### RECORDS FOR THIS EXERCISE

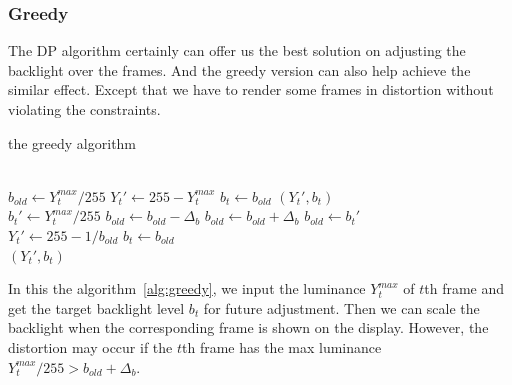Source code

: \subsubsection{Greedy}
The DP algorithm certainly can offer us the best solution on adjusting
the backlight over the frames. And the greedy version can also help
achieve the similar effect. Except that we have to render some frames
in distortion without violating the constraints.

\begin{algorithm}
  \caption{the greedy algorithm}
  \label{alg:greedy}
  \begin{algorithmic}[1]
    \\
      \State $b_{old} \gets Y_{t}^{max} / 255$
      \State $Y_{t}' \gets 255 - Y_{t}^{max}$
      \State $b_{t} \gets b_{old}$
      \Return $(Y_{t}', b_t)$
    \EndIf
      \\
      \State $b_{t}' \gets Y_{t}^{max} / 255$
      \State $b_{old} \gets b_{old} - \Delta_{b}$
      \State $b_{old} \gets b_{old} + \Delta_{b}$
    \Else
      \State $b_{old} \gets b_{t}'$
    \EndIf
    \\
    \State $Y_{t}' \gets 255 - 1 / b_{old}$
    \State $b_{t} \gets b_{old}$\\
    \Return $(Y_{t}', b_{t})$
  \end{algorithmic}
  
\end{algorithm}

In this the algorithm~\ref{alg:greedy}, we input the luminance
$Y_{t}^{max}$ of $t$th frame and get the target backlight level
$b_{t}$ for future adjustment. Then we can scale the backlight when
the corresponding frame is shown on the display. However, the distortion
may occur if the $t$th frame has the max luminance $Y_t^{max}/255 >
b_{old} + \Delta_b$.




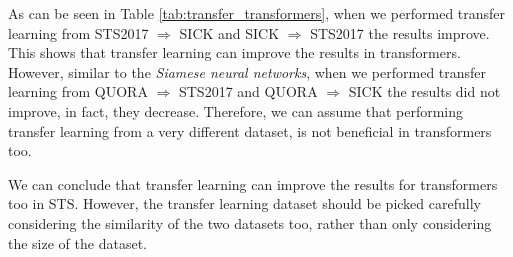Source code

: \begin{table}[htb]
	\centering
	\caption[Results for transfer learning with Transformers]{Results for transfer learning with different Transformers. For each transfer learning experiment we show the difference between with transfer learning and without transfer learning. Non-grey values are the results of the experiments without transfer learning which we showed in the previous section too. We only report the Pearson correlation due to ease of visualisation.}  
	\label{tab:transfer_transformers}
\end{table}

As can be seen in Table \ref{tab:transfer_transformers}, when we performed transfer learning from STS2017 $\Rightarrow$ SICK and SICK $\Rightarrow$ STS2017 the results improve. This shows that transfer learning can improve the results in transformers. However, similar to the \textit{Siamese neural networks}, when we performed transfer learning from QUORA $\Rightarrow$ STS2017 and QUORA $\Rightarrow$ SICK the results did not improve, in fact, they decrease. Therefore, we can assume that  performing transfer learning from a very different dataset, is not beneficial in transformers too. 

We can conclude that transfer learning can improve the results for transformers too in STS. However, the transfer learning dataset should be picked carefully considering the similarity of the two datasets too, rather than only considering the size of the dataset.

######
### RECORDS FOR THIS EXERCISE

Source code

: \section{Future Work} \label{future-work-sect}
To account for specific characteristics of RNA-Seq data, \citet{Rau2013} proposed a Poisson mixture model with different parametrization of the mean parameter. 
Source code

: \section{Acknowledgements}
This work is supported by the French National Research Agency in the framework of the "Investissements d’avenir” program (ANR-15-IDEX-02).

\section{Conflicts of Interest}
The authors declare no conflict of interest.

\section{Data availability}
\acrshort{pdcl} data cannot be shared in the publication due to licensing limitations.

######
### RECORDS FOR THIS EXERCISE

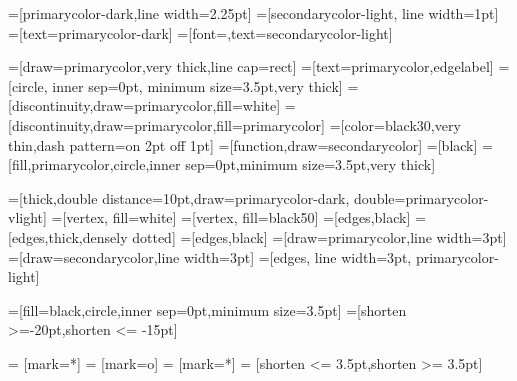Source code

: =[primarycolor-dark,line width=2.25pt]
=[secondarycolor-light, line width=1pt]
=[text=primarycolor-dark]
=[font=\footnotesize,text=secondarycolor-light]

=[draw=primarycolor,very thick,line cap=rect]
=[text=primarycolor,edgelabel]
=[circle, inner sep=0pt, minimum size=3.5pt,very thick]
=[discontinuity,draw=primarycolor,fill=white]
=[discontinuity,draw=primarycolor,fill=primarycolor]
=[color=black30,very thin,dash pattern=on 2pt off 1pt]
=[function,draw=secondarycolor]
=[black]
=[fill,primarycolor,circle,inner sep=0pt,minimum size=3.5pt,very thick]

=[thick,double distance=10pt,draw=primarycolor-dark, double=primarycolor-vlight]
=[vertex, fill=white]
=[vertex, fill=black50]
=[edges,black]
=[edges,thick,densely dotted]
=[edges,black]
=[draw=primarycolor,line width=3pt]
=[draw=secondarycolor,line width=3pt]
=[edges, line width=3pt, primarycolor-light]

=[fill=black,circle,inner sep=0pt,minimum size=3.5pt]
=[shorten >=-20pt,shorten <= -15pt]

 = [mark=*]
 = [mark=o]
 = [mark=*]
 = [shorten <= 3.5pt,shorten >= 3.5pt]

######

In the listing above, find the line containing "This work is" and the line containing "to licensing limitations.". Output them and every line between, exactly, and nothing else.

This work is supported by the French National Research Agency in the framework of the "Investissements d’avenir” program (ANR-15-IDEX-02).

\section{Conflicts of Interest}
The authors declare no conflict of interest.

\section{Data availability}
\acrshort{pdcl} data cannot be shared in the publication due to licensing limitations.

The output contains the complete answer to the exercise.